Also zum Thema gut essen kann ich die Kette LIDO empfehlen, die an verschiedenen Stellen in Riga Filialen hat. Zwar durch die Selbstbedienung auf dem Tablett leichter Kantineneinschlag. Aber dadurch kann man sich eben aus sehr vielen verschiedenen Optionen das Essen individuell gut zusammenstellen. Zudem sind die meisten Läden schön eingerichtet und mit netter Atmosphäre. Man bekommt einen guten Einblick in die traditionelle lettische Küche mit gutem Preis-Leistungs-Verhältnis. Außerdem brauen sie ihr eigenes LIDO-Bier, das mir persönlich hervorragend schmeckt.
In der Altstadt gehen wir außerdem sehr gerne zu PEPPO´s. Ist zwar keine lokale Küche, aber wegen der leckeren echten neapolitanischen Pizzen dennoch eine absolute Empfehlung.

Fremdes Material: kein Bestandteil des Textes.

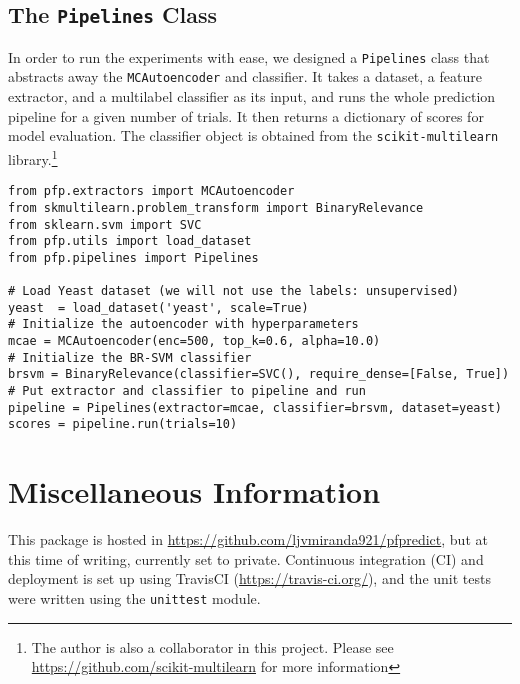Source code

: \subsection{The \texttt{Pipelines} Class}

\par In order to run the experiments with ease, we designed a
\texttt{Pipelines} class that abstracts away the \texttt{MCAutoencoder} and
classifier. It takes a dataset, a feature extractor, and a multilabel
classifier as its input, and runs the whole prediction pipeline for a given
number of trials. It then returns a dictionary of scores for model evaluation.
The classifier object is obtained from the \texttt{scikit-multilearn}
library.\footnote{The author is also a collaborator in this project. Please see
\url{https://github.com/scikit-multilearn} for more information}

\begin{lstlisting}[style=mypython, caption=Minimal example for the prediction
pipeline]
from pfp.extractors import MCAutoencoder
from skmultilearn.problem_transform import BinaryRelevance
from sklearn.svm import SVC
from pfp.utils import load_dataset
from pfp.pipelines import Pipelines

# Load Yeast dataset (we will not use the labels: unsupervised)
yeast  = load_dataset('yeast', scale=True)
# Initialize the autoencoder with hyperparameters
mcae = MCAutoencoder(enc=500, top_k=0.6, alpha=10.0)
# Initialize the BR-SVM classifier
brsvm = BinaryRelevance(classifier=SVC(), require_dense=[False, True])
# Put extractor and classifier to pipeline and run
pipeline = Pipelines(extractor=mcae, classifier=brsvm, dataset=yeast)
scores = pipeline.run(trials=10)
\end{lstlisting}

\section{Miscellaneous Information}

\par This package is hosted in
\url{https://github.com/ljvmiranda921/pfpredict}, but at this time of writing,
currently set to private. Continuous integration (CI) and deployment is set up
using TravisCI (\url{https://travis-ci.org/}), and the unit tests were written
using the \texttt{unittest} module.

Falls ihr an Alkoholika bzw. und deren Herstellung interessiert seid, kann ich eine Factory Tour bei Riga Black Balsam empfehlen. Das ist quasi das lettische Nationalgetränk; ein starker und bittersüßer Kräuterlikör. Ich meine, dass auf dem selben Fabrikgelände auch Wodka hergestellt wird. Im Rahmen der Führung ist auch eine Trinkprobe enthalten.

Als Einstieg in die Geschichte Lettlands im 20. Jahrhundert finde ich das Occupation Museum sehr informativ. Die wechselnden Besatzungen bis zur Unabhängigkeit 1991 werden lehrreich und kurzweilig dargestellt. Ebenfalls zu dem Museum, allerdings an einem anderen Standort, gehört das sog. „Stura Maja“ (Eckhaus), das ehemalige KGB-Hauptquartier. Hier empfehle ich unbedingt die interessante Führung durch die Verhörräume und Zellen.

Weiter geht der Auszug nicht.